Buying an off-the-shelf solution usually means quicker deployment, vendor expertise, and ongoing updates without the maintenance burden. It’s often the choice when time, budget, or internal skills are limited. However, buying can limit customization, risk vendor lock-in, and reduce your team’s internal AI knowledge.

Building AI Agents In-House

Building AI agents internally allows for deep customization to handle specific workflows, unique equipment, or specialized environments. For industries with unique operational needs, this can be crucial. Keeping data inside your infrastructure also helps with security and compliance. Plus, proprietary AI capabilities can offer a competitive edge.

But these benefits come with costs. You need to invest heavily in R&D, hire and retain AI, machine learning, and industrial experts, and manage complex system integration and training. Development cycles are long, and ongoing maintenance is necessary. For many industrial firms, these demands can be too much.

Buying AI Agents from Vendors

Buying AI agents embedded in industrial platforms offers speed and convenience. Prebuilt agents and vendor support allow companies to pilot and scale AI projects in weeks or months instead of years. Vendors bring deep AI and industrial expertise and often provide integrations with IoT, asset management, and ERP systems, ensuring AI agents work smoothly with existing infrastructure.

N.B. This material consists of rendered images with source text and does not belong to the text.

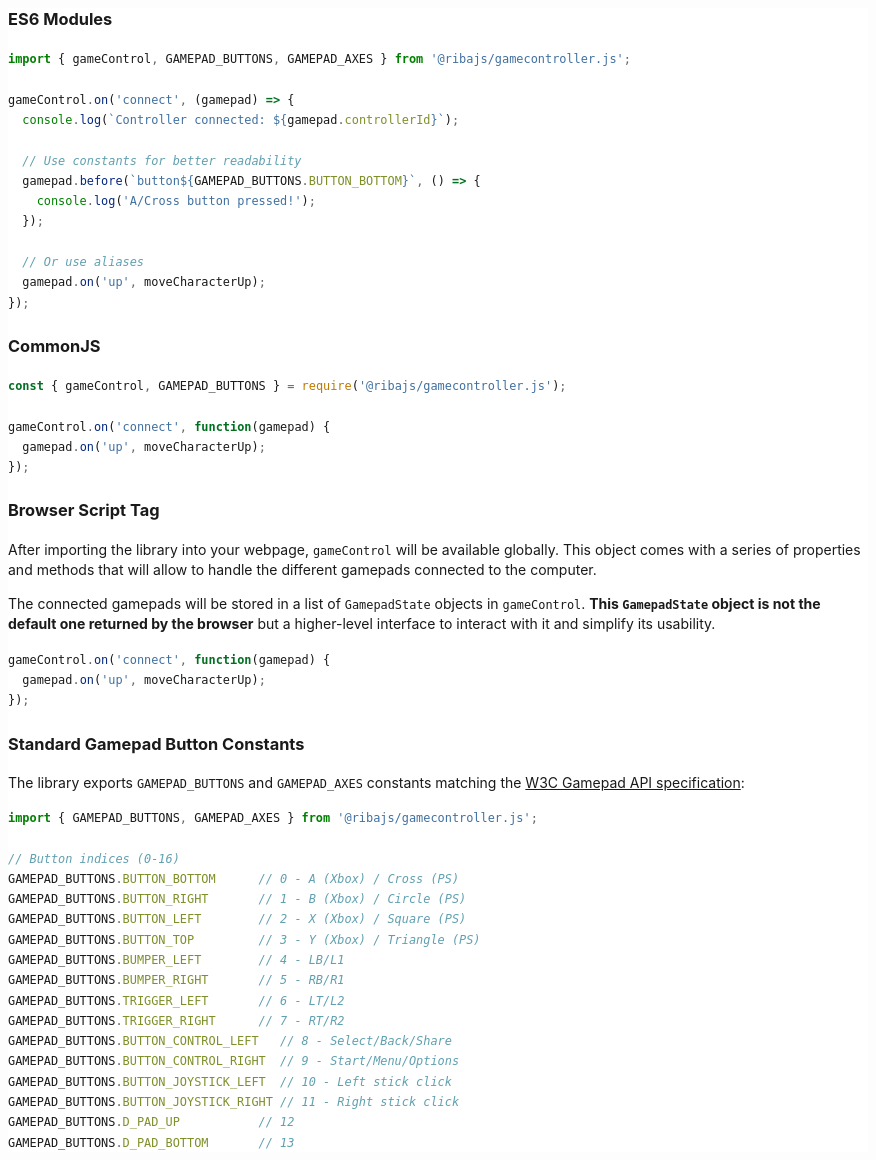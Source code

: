 ### ES6 Modules

```typescript
import { gameControl, GAMEPAD_BUTTONS, GAMEPAD_AXES } from '@ribajs/gamecontroller.js';

gameControl.on('connect', (gamepad) => {
  console.log(`Controller connected: ${gamepad.controllerId}`);
  
  // Use constants for better readability
  gamepad.before(`button${GAMEPAD_BUTTONS.BUTTON_BOTTOM}`, () => {
    console.log('A/Cross button pressed!');
  });
  
  // Or use aliases
  gamepad.on('up', moveCharacterUp);
});
```

### CommonJS

```javascript
const { gameControl, GAMEPAD_BUTTONS } = require('@ribajs/gamecontroller.js');

gameControl.on('connect', function(gamepad) {
  gamepad.on('up', moveCharacterUp);
});
```

### Browser Script Tag

After importing the library into your webpage, `gameControl` will be available globally. This object comes with a series of properties and methods that will allow to handle the different gamepads connected to the computer. 

The connected gamepads will be stored in a list of `GamepadState` objects in `gameControl`. **This `GamepadState` object is not the default one returned by the browser** but a higher-level interface to interact with it and simplify its usability.

```javascript
gameControl.on('connect', function(gamepad) {
  gamepad.on('up', moveCharacterUp);
});
```

### Standard Gamepad Button Constants

The library exports `GAMEPAD_BUTTONS` and `GAMEPAD_AXES` constants matching the [W3C Gamepad API specification](https://w3c.github.io/gamepad/):

```typescript
import { GAMEPAD_BUTTONS, GAMEPAD_AXES } from '@ribajs/gamecontroller.js';

// Button indices (0-16)
GAMEPAD_BUTTONS.BUTTON_BOTTOM      // 0 - A (Xbox) / Cross (PS)
GAMEPAD_BUTTONS.BUTTON_RIGHT       // 1 - B (Xbox) / Circle (PS)
GAMEPAD_BUTTONS.BUTTON_LEFT        // 2 - X (Xbox) / Square (PS)
GAMEPAD_BUTTONS.BUTTON_TOP         // 3 - Y (Xbox) / Triangle (PS)
GAMEPAD_BUTTONS.BUMPER_LEFT        // 4 - LB/L1
GAMEPAD_BUTTONS.BUMPER_RIGHT       // 5 - RB/R1
GAMEPAD_BUTTONS.TRIGGER_LEFT       // 6 - LT/L2
GAMEPAD_BUTTONS.TRIGGER_RIGHT      // 7 - RT/R2
GAMEPAD_BUTTONS.BUTTON_CONTROL_LEFT   // 8 - Select/Back/Share
GAMEPAD_BUTTONS.BUTTON_CONTROL_RIGHT  // 9 - Start/Menu/Options
GAMEPAD_BUTTONS.BUTTON_JOYSTICK_LEFT  // 10 - Left stick click
GAMEPAD_BUTTONS.BUTTON_JOYSTICK_RIGHT // 11 - Right stick click
GAMEPAD_BUTTONS.D_PAD_UP           // 12
GAMEPAD_BUTTONS.D_PAD_BOTTOM       // 13
```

The downsides include limited customization, possible data privacy concerns if data leaves your network, and the risk of vendor lock-in that makes future changes costly. Relying heavily on vendors may also hinder your team’s internal learning.

Emerging Hybrid Models

The strict build-or-buy choice is fading as hybrid models gain traction. Some vendors offer modular platforms that combine prebuilt agents with custom components. Others provide open-source frameworks and toolkits allowing your team to build on proven cores. Configurable AI agents can be adjusted for specific needs without full redevelopment.

Success with hybrid approaches depends on interoperability. AI systems must integrate easily with APIs, third-party data, and existing infrastructure. Platforms that support this composability offer the speed of buying and the flexibility of building.

Partnering with the Right Technology Provider

Choosing to build, buy, or blend approaches means partnering with the right technology provider. Providers like Cognite support both approaches. For builders, Cognite’s open, API-driven platform enables fast prototyping and development. For those buying, Cognite offers prebuilt AI agents within its platform, Cognite Data Fusion, helping automate production, root cause analysis, planning, and more.

Cognite can scale across legacy systems and data silos while simplifying industrial data complexity. Their teams combine domain knowledge with AI expertise, helping organizations move confidently and accelerate AI adoption. Importantly, Cognite supports a flexible approach rather than forcing a strict build-or-buy decision.

Final Thoughts

AI agents will be key to competitive advantage in industrial operations—enabling faster decisions, safer processes, and smarter resource use. But success demands clear strategy. The build-or-buy decision goes beyond cost and control; it’s about aligning AI with your organization’s digital goals, capabilities, and realities.

Instead of asking, “Should we build or buy?” it’s smarter to ask, “How can we build what matters and buy what speeds our progress?”